Ракеты вспыхивали и искрились в высоком, бездонном, темном августовском небосводе. Вспыхивали ярче звезд Млечного пути, вызвездившего ночное, южное небо мириадами звезд и светящихся туманностей. Полынно-сухой аромат отцветших и семенившихся степных трав, акаций, треск цикад, стрекот саранчи наполняли воздух, заглушая вторившие им редкие пулеметные очереди и винтовочные выстрелы. Ракетницы вспыхивали, на несколько мгновений озаряли округу, отражаясь в водах величественного и уже неторопливого в этих местах Днепра, быстро тускнели, падая вниз. Порой яркая звезда, срываясь с небосклона, искрила и чертила небо, подобно ракетнице. Полоснув черноту, быстро гасла в недрах околоземного пространства. А Млечный путь все светил, светил, как и сто, и тысячи лет назад, медленно, незаметно для человеческого глаза разворачиваясь в бездонности Космоса, как стрелки часов на циферблате. Но так казалось людям, которые не спали, а смотрели на небо из окопов или пулеметных гнезд, передергивая затворы, сидели в секретах или стояли на часах, готовые открыть огонь в любую минуту, ползли в разведку, ощупывая кинжалы, штык-ножи и шашки, чтобы брать языка или узнать что-либо о расположении противника.

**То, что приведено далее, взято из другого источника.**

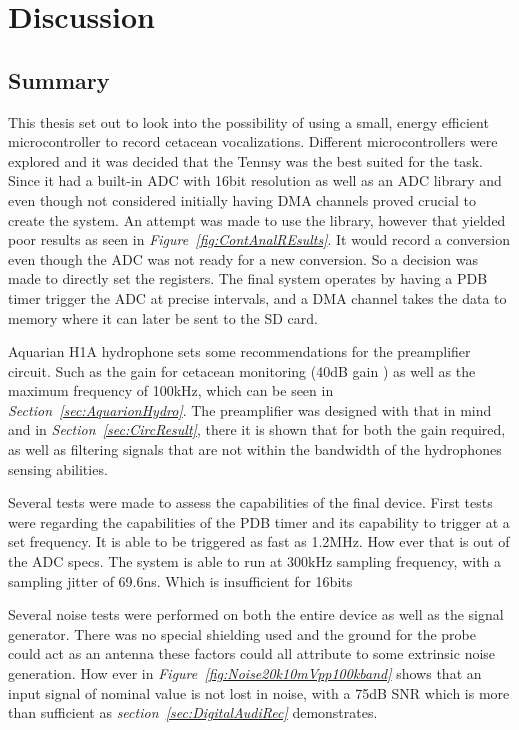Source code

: \chapter{Discussion}

\section{Summary}

This thesis set out to look into the possibility of using a small, energy efficient microcontroller to record cetacean vocalizations.
Different microcontrollers were explored and it was decided that the Tennsy was the best suited for the task.
Since it had a built-in ADC with 16bit resolution as well as an ADC library and even though not considered initially having DMA channels proved crucial to create the system.
An attempt was made to use the library, however that yielded poor results as seen in \textit{Figure~\ref{fig:ContAnalREsults}}. 
It would record a conversion even though the ADC was not ready for a new conversion.
So a decision was made to directly set the registers.
The final system operates by having a PDB timer trigger the ADC at precise intervals, and a DMA channel takes the data to memory where it can later be sent to the SD card.

Aquarian H1A hydrophone sets some recommendations for the preamplifier circuit. 
Such as the gain for cetacean monitoring (40dB gain ) as well as the maximum frequency of 100kHz, which can be seen in \textit{Section~\ref{sec:AquarionHydro}}.
The preamplifier was designed with that in mind and in \textit{Section~\ref{sec:CircResult}}, there it is shown that for both the gain required, as well as filtering signals that are not within the bandwidth of the hydrophones sensing abilities.

Several tests were made to assess the capabilities of the final device.
First tests were regarding the capabilities of the PDB timer and its capability to trigger at a set frequency.
It is able to be triggered as fast as 1.2MHz.
How ever that is out of the ADC specs.
The system is able to run at 300kHz sampling frequency, with a sampling jitter of 69.6ns.
Which is insufficient for 16bits  %

Several noise tests were performed on both the entire device as well as the signal generator.
There was no special shielding used and the ground for the probe could act as an antenna these factors could all attribute to some extrinsic noise generation.
How ever in \textit{Figure~\ref{fig:Noise20k10mVpp100kband}} shows that an input signal of nominal value is not lost in noise, with a 75dB SNR which is more than sufficient as \textit{section~\ref{sec:DigitalAudiRec}} demonstrates.

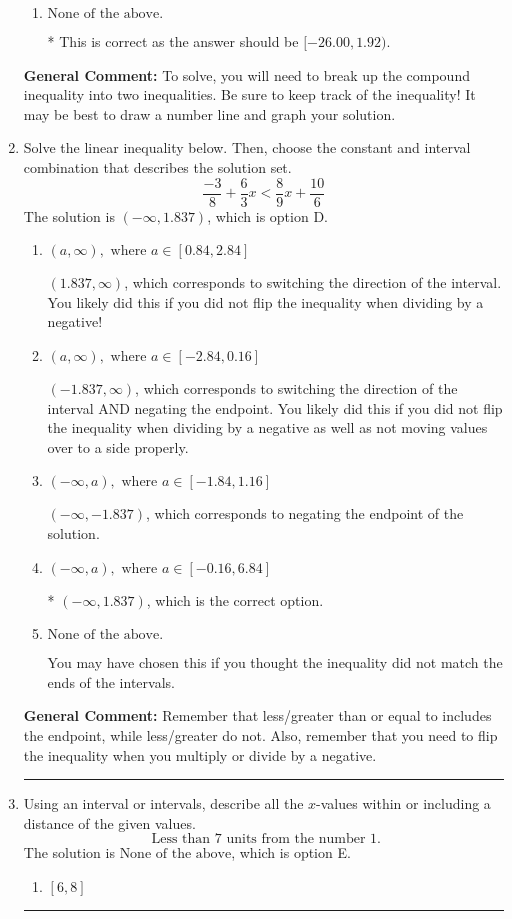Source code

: \documentclass{extbook}[14pt]
\newcommand{\litem}[1]{\item #1

\rule{\textwidth}{0.4pt}}
\begin{document}
\begin{enumerate}
{\begin{enumerate}[label=\Alph*.]
$[26.00, -1.92)$, which is the correct interval but negatives of the actual endpoints.
\item \( \text{None of the above.} \)

* This is correct as the answer should be $[-26.00, 1.92)$.
\end{enumerate}

\textbf{General Comment:} To solve, you will need to break up the compound inequality into two inequalities. Be sure to keep track of the inequality! It may be best to draw a number line and graph your solution.
}
\litem{
Solve the linear inequality below. Then, choose the constant and interval combination that describes the solution set.
\[ \frac{-3}{8} + \frac{6}{3} x < \frac{8}{9} x + \frac{10}{6} \]The solution is \( (-\infty, 1.837) \), which is option D.\begin{enumerate}[label=\Alph*.]
\item \( (a, \infty), \text{ where } a \in [0.84, 2.84] \)

 $(1.837, \infty)$, which corresponds to switching the direction of the interval. You likely did this if you did not flip the inequality when dividing by a negative!
\item \( (a, \infty), \text{ where } a \in [-2.84, 0.16] \)

 $(-1.837, \infty)$, which corresponds to switching the direction of the interval AND negating the endpoint. You likely did this if you did not flip the inequality when dividing by a negative as well as not moving values over to a side properly.
\item \( (-\infty, a), \text{ where } a \in [-1.84, 1.16] \)

 $(-\infty, -1.837)$, which corresponds to negating the endpoint of the solution.
\item \( (-\infty, a), \text{ where } a \in [-0.16, 6.84] \)

* $(-\infty, 1.837)$, which is the correct option.
\item \( \text{None of the above}. \)

You may have chosen this if you thought the inequality did not match the ends of the intervals.
\end{enumerate}

\textbf{General Comment:} Remember that less/greater than or equal to includes the endpoint, while less/greater do not. Also, remember that you need to flip the inequality when you multiply or divide by a negative.
}
\litem{
Using an interval or intervals, describe all the $x$-values within or including a distance of the given values.
\[ \text{ Less than } 7 \text{ units from the number } 1. \]The solution is \( \text{None of the above} \), which is option E.\begin{enumerate}[label=\Alph*.]
\item \( [6, 8] \)


\end{enumerate}}
\end{enumerate}
\end{document}
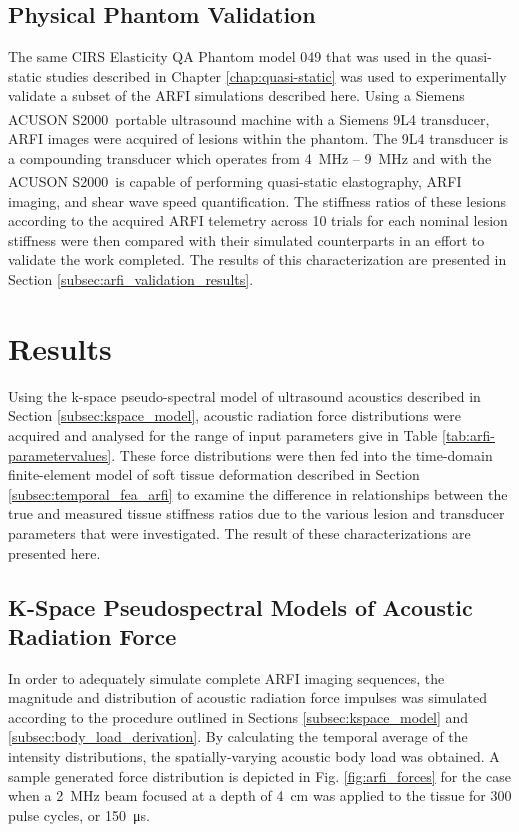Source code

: 		\FloatBarrier
		\subsection{Physical Phantom Validation}
		\label{subsec:arfi_physical_phantom}
			The same CIRS Elasticity QA Phantom model 049 that was used in the quasi-static studies described in Chapter \ref{chap:quasi-static} was used to experimentally validate a subset of the ARFI simulations described here. Using a Siemens ACUSON S2000\textsuperscript{\texttrademark}\ portable ultrasound machine with a Siemens 9L4 transducer, ARFI images were acquired of lesions within the phantom. The 9L4 transducer is a compounding transducer which operates from \SI{4}{\MHz} -- \SI{9}{\MHz} and with the ACUSON S2000\textsuperscript{\texttrademark}\ is capable of performing quasi-static elastography, ARFI imaging, and shear wave speed quantification. The stiffness ratios of these lesions according to the acquired ARFI telemetry across 10 trials for each nominal lesion stiffness were then compared with their simulated counterparts in an effort to validate the work completed. The results of this characterization are presented in Section \ref{subsec:arfi_validation_results}.

	\section{Results}
	\label{sec:arfi_results}
		Using the k-space pseudo-spectral model of ultrasound acoustics described in Section \ref{subsec:kspace_model}, acoustic radiation force distributions were acquired and analysed for the range of input parameters give in Table \ref{tab:arfi-parametervalues}. These force distributions were then fed into the time-domain finite-element model of soft tissue deformation described in Section \ref{subsec:temporal_fea_arfi} to examine the difference in relationships between the true and measured tissue stiffness ratios due to the various lesion and transducer parameters that were investigated. The result of these characterizations are presented here.

		\subsection{K-Space Pseudospectral Models of Acoustic Radiation Force}
		\label{subsec:kspace_results}
			In order to adequately simulate complete ARFI imaging sequences, the magnitude and distribution of acoustic radiation force impulses was simulated according to the procedure outlined in Sections \ref{subsec:kspace_model} and \ref{subsec:body_load_derivation}. By calculating the temporal average of the intensity distributions, the spatially-varying acoustic body load was obtained. A sample generated force distribution is depicted in Fig. \ref{fig:arfi_forces} for the case when a \SI{2}{\MHz} beam focused at a depth of \SI{4}{\cm} was applied to the tissue for 300 pulse cycles, or \SI{150}{\us}.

– Боже мой, как же величественно ночное августовское небо! Млечный путь – следы Господа Бога – шествия Творца во Вселенной! Красота-то какая! А запах в воздухе какой! – подняв глаза вверх и потянув носом, тихо произнес есаул Алексей Пазухин, что со своими разведчиками-пластунами полз под колючую проволоку в расположение красных. Перед колючкой разведчики замерли.
– Не возьму я в толк, вашбродь, отчего во Святем писанье глаголемо, де, сотворил Господь «земную твердь и Твердь Небесную», – услыхав слова есаула, так же тихо вопросил лежавший рядом немолодой кубанский казак-пластун, поднявший глаза к небу, сняв папаху и отряхнув былинки с бороды и усов. – Истинно сказано – «Твердь». Дак не уясню, пошто ж пояс энтот звездный на небеси был в вечерях почти вдоль, а зараз за полуночь – поперек. Ну, мать сыра-земля – ясно – твердь, хочь ты ее паши, хочь скачи по ей, хочь копай, хочь шо.
– Это, Панасенко, – целая наука! Астрономия называется, – тихо отвечал Пазухин. – Она Божий промысел не отрицает, но изучает и разъясняет устройство мира – то бишь Вселенной. Пояс этот звездный, называемый Млечный путь, – наша Галактика. Ну, скажем, как твоя хата в станице, так это наш дом во Вселенной.
– Дак чего ж ён кружить-то? Ведь Твердь есть! – спросил вновь казак.
– То не Млечный путь кружит. То Земля наша вокруг Солнца кружит и вокруг своей оси, как колесо на оси в арбе. Но и Солнце то – звезда, как и миллионы других звезд в нашем Млечном пути, тоже кружит, вращается вокруг центра его. А сам Млечный путь движется куда-то от центра Вселенной, а может, и по кругу. Того наука еще не знает, но знает лишь сам Господь Саваоф. Мы ж своим глазом человеческим того видеть не можем, а лишь порой замечаем изменения в положении звезд на небе. Понял ли? – переспросил Пазухин.
– Не понял, вашбродь. Как же внять, коли сказано: «Твердь»?